Today, we visit a not-so-modern museum. The University of Houston's College of Engineering presents this series about the machines that make our civilization run, and the people whose ingenuity created them.

I'm in Harvard's Natural History Museums asking the docent about exhibits. We speak in the hushed voice reserved for places filled with mystery. Suddenly 30 noisy school kids burst up the stairs. "Start in the back wing," she says, "The children will be gone by the time you finish."

I thank her and, when she's not looking, turn and follow the children into the Museum of Comparative Zoology. This wing had its origins in the mid-19th century. It's like my childhood museums. It's also one of the finest such collections in the world: an eerie jumble of bones, fossils, and stuffed animals.
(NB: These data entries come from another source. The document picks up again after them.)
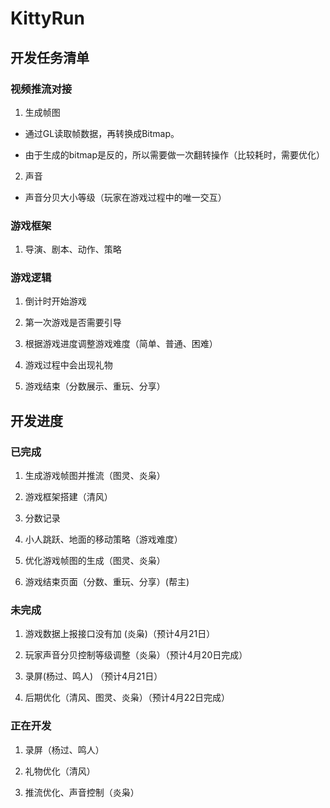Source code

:# KittyRun

## 开发任务清单

### 视频推流对接

1. 生成帧图

- 通过GL读取帧数据，再转换成Bitmap。

- 由于生成的bitmap是反的，所以需要做一次翻转操作（比较耗时，需要优化）

2. 声音

- 声音分贝大小等级（玩家在游戏过程中的唯一交互）

### 游戏框架

1. 导演、剧本、动作、策略



### 游戏逻辑

1. 倒计时开始游戏

2. 第一次游戏是否需要引导

3. 根据游戏进度调整游戏难度（简单、普通、困难）

4. 游戏过程中会出现礼物

5. 游戏结束（分数展示、重玩、分享）


## 开发进度

### 已完成

1. 生成游戏帧图并推流（图灵、炎枭）

2. 游戏框架搭建（清风）

3. 分数记录

4. 小人跳跃、地面的移动策略（游戏难度）

5. 优化游戏帧图的生成（图灵、炎枭）

6. 游戏结束页面（分数、重玩、分享）(帮主)

### 未完成

1. 游戏数据上报接口没有加 (炎枭)（预计4月21日）

2. 玩家声音分贝控制等级调整（炎枭）（预计4月20日完成）

3. 录屏(杨过、鸣人) （预计4月21日）

3. 后期优化（清风、图灵、炎枭）（预计4月22日完成）

### 正在开发

1. 录屏（杨过、鸣人）

2. 礼物优化（清风）

3. 推流优化、声音控制（炎枭）


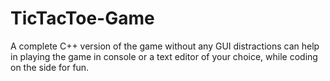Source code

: # TicTacToe-Game
A complete C++ version of the game without any GUI distractions can help in playing the game in console or a text editor of your choice, while coding on the side for fun.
The bones go far beyond the usual brontosaurus or tyrannosaurus. Here are paloelithic mammals from Australia and South America -- wild improbable beasts. Someone seems to've stirred mastodons, horses, and sabre-toothed tigers together into a strange animal soup. One case holds the skeleton of some antedeluvian swimming beast --30 feet long with a five-foot fanged jaw.
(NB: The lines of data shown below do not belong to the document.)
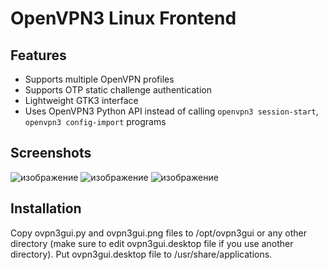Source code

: # OpenVPN3 Linux Frontend

## Features
* Supports multiple OpenVPN profiles
* Supports OTP static challenge authentication
* Lightweight GTK3 interface
* Uses OpenVPN3 Python API instead of calling `openvpn3 session-start`, `openvpn3 config-import` programs

## Screenshots
![изображение](https://github.com/trengri/ovpn3gui/assets/53753844/c88788ff-14dc-4223-ab3e-5f8c9caaef22)
![изображение](https://github.com/trengri/ovpn3gui/assets/53753844/8f57fb91-e8cb-46bd-b133-6b99d8f5506c)
![изображение](https://github.com/trengri/ovpn3gui/assets/53753844/98d0c017-3177-4e8b-91ae-b8701916b641)


## Installation
Copy ovpn3gui.py and ovpn3gui.png files to /opt/ovpn3gui or any other directory (make sure to edit ovpn3gui.desktop file if you use another directory).
Put ovpn3gui.desktop file to /usr/share/applications.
In the next wing, case after case of every beast and bird on the planet, stuffed and ready to eat you. I follow the children.

A few boys stop and randomly poke buttons on one of the electronic displays that's now a required part of every modern science museum. They poke and wander on. Those few video screens are out of place here. I suppose someone installed them because that's simply what you do in modern museums.
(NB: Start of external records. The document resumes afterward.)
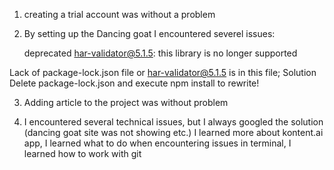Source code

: 1) creating a trial account was without a problem
2) By setting up the Dancing goat I encountered severel issues:
   
   deprecated har-validator@5.1.5: this library is no longer supported

Lack of package-lock.json file or har-validator@5.1.5 is in this file;
Solution
Delete package-lock.json and execute
npm install to rewrite!


3) Adding article to the project was without problem

4) I encountered several technical issues, but I always googled the solution (dancing goat site was not showing etc.) 
   I learned more about kontent.ai app, I learned what to do when encountering issues in terminal, I learned how to work with git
I watch the children following their teachers past cases of animals and bones, tugging at their coats. "Hey, Miss Brent, look at this!" The children are enchanted by three-dimensional beasts -- no computer screen image, no menu of canned questions.

These children create their own questions: Could I have petted this thunder lizard or would he have swallowed me in one gulp? How fast did he run? Did he sleep standing up? What did those bones look like when they still wore flesh?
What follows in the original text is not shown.